「蚊帳の中」
ざわめきの正体は、眼前。
ナイセストの目の前に、浅黒い肌を持つ一人の少女が立っていた。
グリーンローブをまとったその少女は、一目見て緊張していると分かるほどに体を固くし、息の上がった状態。それでも少女はナイセストから目を逸らさず。
強く強く彼を睨みつけた後で、演習スペースに入っていく。
少女の棄権で、始まらずして終わると目されていた第三試合。
その少女がスペース内に入ったことの意味を、理解しない者はなかった。
会場の沸きようは、そうした番狂わせによるものであろう。
(ケイミー・セイカード)
少女の顔を、ナイセストは覚えていた。
二ヶ月ほど前、ケイ・アマセとビージ・バディルオン、及びチェニク・セイントーンの小競り合いをきっかけにした、貴族と「平民」の騒動の時、貴族への不平不満を声高に言い立てた少女である。
またも、ケイ・アマセの名がナイセストの脳裏をかすめた。
「………………」
ゆっくりと歩みを進め、スペースへと入るナイセスト。
観衆の興奮が空気を伝う。

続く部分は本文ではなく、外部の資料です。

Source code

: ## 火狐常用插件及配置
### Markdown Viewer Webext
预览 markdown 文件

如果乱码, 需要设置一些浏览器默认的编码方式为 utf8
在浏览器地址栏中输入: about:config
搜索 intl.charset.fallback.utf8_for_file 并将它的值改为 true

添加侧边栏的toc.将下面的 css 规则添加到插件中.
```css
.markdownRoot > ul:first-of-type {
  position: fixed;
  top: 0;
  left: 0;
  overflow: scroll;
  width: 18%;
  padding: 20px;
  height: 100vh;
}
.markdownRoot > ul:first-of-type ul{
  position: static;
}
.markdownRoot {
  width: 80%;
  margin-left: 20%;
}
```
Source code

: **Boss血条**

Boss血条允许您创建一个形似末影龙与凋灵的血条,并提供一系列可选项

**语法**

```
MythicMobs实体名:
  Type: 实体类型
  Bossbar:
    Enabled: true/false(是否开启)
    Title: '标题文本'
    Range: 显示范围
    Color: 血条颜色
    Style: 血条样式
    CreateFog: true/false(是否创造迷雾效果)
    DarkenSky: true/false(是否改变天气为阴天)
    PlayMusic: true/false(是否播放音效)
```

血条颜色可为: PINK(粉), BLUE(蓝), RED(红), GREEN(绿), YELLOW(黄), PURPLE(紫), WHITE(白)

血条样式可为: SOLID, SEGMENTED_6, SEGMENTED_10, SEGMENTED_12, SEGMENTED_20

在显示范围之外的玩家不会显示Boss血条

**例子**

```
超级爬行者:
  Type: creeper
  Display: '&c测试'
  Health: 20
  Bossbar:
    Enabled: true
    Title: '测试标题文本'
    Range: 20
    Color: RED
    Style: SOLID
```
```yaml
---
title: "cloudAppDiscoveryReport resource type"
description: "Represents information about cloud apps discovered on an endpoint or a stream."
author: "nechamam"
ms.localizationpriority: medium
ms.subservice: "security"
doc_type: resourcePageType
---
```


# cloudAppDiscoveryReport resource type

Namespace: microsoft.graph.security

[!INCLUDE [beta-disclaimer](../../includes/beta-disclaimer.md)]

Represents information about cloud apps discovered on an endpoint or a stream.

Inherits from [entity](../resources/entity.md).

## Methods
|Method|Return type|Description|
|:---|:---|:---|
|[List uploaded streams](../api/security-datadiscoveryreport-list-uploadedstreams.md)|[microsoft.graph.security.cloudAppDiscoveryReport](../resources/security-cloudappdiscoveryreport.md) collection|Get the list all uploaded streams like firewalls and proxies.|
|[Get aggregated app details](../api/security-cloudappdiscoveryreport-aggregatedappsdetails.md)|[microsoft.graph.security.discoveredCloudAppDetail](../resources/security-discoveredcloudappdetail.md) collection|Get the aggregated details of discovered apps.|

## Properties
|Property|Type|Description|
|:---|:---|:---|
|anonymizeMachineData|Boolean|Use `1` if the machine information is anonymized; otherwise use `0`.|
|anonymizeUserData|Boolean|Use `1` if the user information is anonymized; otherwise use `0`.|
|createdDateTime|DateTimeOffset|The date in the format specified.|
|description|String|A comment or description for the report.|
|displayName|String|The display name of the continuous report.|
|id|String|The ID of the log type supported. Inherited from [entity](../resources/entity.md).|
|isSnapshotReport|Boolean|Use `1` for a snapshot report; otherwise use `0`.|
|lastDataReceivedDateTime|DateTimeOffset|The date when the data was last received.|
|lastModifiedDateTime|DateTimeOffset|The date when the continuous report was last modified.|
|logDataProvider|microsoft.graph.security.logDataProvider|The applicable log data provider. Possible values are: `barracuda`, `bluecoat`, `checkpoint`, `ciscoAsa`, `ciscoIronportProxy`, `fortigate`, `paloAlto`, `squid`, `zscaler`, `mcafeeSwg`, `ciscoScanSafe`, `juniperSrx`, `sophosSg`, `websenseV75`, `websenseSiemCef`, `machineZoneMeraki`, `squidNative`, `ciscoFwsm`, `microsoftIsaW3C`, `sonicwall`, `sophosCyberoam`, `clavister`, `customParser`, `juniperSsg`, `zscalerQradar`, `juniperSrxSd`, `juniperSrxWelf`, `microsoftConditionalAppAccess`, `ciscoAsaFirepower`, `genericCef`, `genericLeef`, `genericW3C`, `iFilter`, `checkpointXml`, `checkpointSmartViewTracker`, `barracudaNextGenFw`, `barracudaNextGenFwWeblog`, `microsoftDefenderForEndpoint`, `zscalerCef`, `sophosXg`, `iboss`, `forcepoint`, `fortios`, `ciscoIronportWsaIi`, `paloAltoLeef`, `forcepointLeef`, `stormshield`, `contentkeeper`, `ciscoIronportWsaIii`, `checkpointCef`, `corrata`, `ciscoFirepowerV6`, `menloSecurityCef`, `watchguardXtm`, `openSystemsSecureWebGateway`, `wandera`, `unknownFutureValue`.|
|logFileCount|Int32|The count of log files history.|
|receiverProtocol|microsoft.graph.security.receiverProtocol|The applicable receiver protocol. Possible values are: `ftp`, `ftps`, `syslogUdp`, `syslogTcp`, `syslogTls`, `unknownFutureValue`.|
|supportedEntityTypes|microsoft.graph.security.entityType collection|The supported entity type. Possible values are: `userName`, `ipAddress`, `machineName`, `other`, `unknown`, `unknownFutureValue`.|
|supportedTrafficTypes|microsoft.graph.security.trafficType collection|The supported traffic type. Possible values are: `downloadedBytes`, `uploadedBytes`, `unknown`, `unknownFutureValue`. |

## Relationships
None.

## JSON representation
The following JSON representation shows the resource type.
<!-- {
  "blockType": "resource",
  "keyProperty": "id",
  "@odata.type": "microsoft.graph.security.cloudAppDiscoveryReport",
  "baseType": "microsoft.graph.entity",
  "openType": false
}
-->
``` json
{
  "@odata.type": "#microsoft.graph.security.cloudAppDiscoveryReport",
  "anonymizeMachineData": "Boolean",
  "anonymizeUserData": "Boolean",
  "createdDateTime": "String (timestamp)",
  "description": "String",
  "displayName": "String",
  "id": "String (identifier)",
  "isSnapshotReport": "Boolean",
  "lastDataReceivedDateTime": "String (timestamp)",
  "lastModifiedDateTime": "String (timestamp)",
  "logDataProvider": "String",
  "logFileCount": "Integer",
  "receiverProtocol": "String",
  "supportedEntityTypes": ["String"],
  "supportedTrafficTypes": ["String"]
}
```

ケイミーは体を固くしながらも、唇を引き結んでホワイトローブと相対する。その腰には、一振りの大きなナイフが下げられていた。
「私もっ、」
震えを必死で堪え、ケイミーが口を開く。
「アルテアスさんのようになりたいから」
「………………」
実力の伴わない、空虚な言葉。
ナイセストは一切の反応を示さず、また一切の構えを取らず、意識を思考へと埋没させていた。
「それでは、第三試合――始め!」
(……なんでもない。結果は既に見えている)
精一杯の速さでナイフを構えて地を蹴り、雄たけびと共に突進してくるケイミー。
ナイセストは十分にそれを見切り、躱し反撃する力を備えている。
(――第二試合でも、俺は同じことを思わなかったか?)
避ける。
「だぁッ!!」
避ける。
「たあァっ!」
避ける。
「おおォ――――!!」
縦横無尽に振るわれるナイフを、ナイセストはただ避け続ける。
試合時間は一秒、また一秒と過ぎていく。
(どいつもこいつも)
観衆が言葉を失う。
一瞬で終わるはずの戦いが終わらず、刻一刻と時を刻んでいく。
ナイセストはケイミーを、ただ見ていた。
(どいつもこいつも、変わり始めている)
――どいつもこいつも?
他人に限った話だろうか、と白の少年は自問する。
貴族と「平民」の力関係に一石を投じたのは誰か。
貴族と「平民」の激突を、表面化させたのは誰か。
〝面白いではないか〟
ディルス・ティアルバーの心を躍らせたのは、誰か。